Extracted data entries:
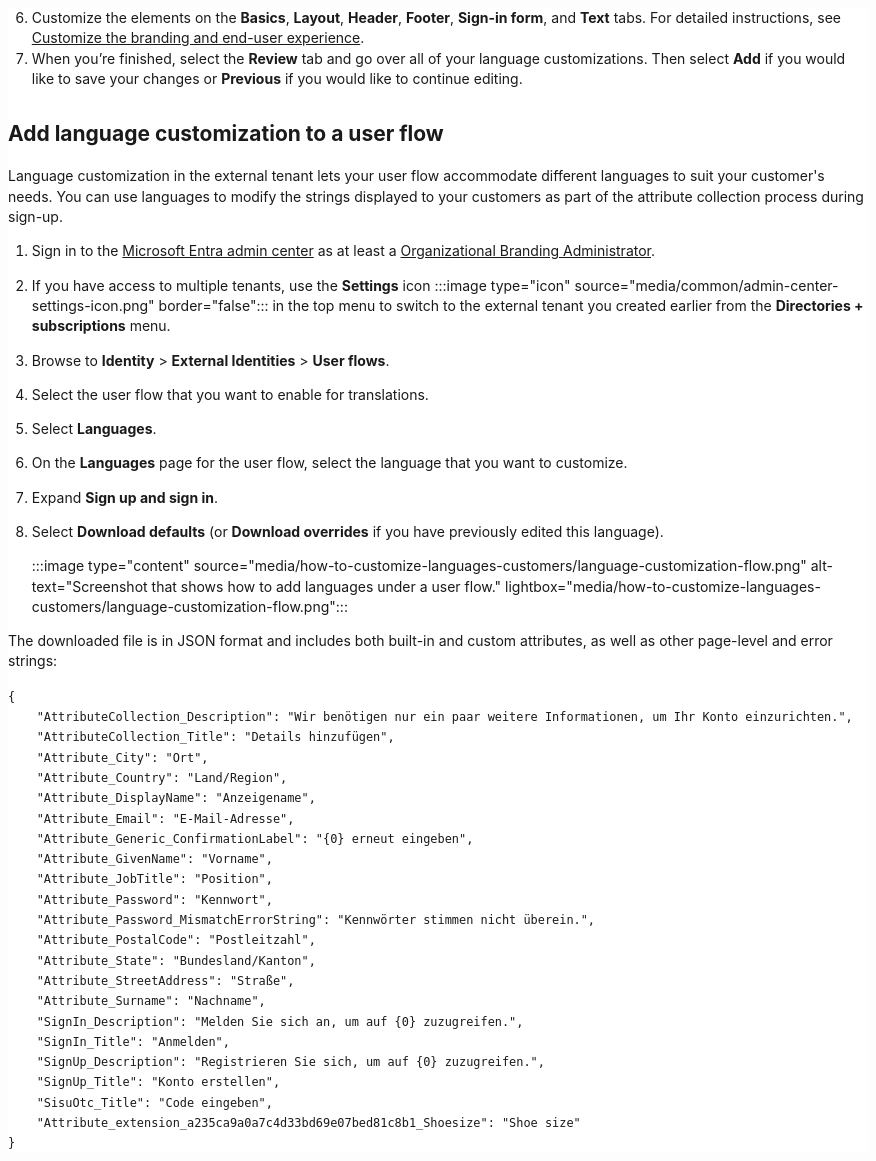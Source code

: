 6. Customize the elements on the **Basics**, **Layout**, **Header**, **Footer**, **Sign-in form**, and **Text** tabs. For detailed instructions, see [Customize the branding and end-user experience](how-to-customize-branding-customers.md).
7. When you’re finished, select the **Review** tab and go over all of your language customizations. Then select **Add** if you would like to save your changes or **Previous** if you would like to continue editing.

## Add language customization to a user flow

Language customization in the external tenant lets your user flow accommodate different languages to suit your customer's needs.  You can use languages to modify the strings displayed to your customers as part of the attribute collection process during sign-up.

1. Sign in to the [Microsoft Entra admin center](https://entra.microsoft.com) as at least a [Organizational Branding Administrator](~/identity/role-based-access-control/permissions-reference.md#organizational-branding-administrator).  
2. If you have access to multiple tenants, use the **Settings** icon :::image type="icon" source="media/common/admin-center-settings-icon.png" border="false"::: in the top menu to switch to the external tenant you created earlier from the **Directories + subscriptions** menu.
3. Browse to **Identity** > **External Identities** > **User flows**.
4. Select the user flow that you want to enable for translations.
5. Select **Languages**.
6. On the **Languages** page for the user flow, select the language that you want to customize.
7. Expand **Sign up and sign in**.
8. Select **Download defaults** (or **Download overrides** if you have previously edited this language).

   :::image type="content" source="media/how-to-customize-languages-customers/language-customization-flow.png" alt-text="Screenshot that shows how to add languages under a user flow." lightbox="media/how-to-customize-languages-customers/language-customization-flow.png":::

The downloaded file is in JSON format and includes both built-in and custom attributes, as well as other page-level and error strings:

```http
{
	"AttributeCollection_Description": "Wir benötigen nur ein paar weitere Informationen, um Ihr Konto einzurichten.",
	"AttributeCollection_Title": "Details hinzufügen",
	"Attribute_City": "Ort",
	"Attribute_Country": "Land/Region",
	"Attribute_DisplayName": "Anzeigename",
	"Attribute_Email": "E-Mail-Adresse",
	"Attribute_Generic_ConfirmationLabel": "{0} erneut eingeben",
	"Attribute_GivenName": "Vorname",
	"Attribute_JobTitle": "Position",
	"Attribute_Password": "Kennwort",
	"Attribute_Password_MismatchErrorString": "Kennwörter stimmen nicht überein.",
	"Attribute_PostalCode": "Postleitzahl",
	"Attribute_State": "Bundesland/Kanton",
	"Attribute_StreetAddress": "Straße",
	"Attribute_Surname": "Nachname",
	"SignIn_Description": "Melden Sie sich an, um auf {0} zuzugreifen.",
	"SignIn_Title": "Anmelden",
	"SignUp_Description": "Registrieren Sie sich, um auf {0} zuzugreifen.",
	"SignUp_Title": "Konto erstellen",
	"SisuOtc_Title": "Code eingeben",
	"Attribute_extension_a235ca9a0a7c4d33bd69e07bed81c8b1_Shoesize": "Shoe size"
}  
```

## Exercise details:
Tell how many lines above include "want", and add no other text.

## Result of this exercise:
2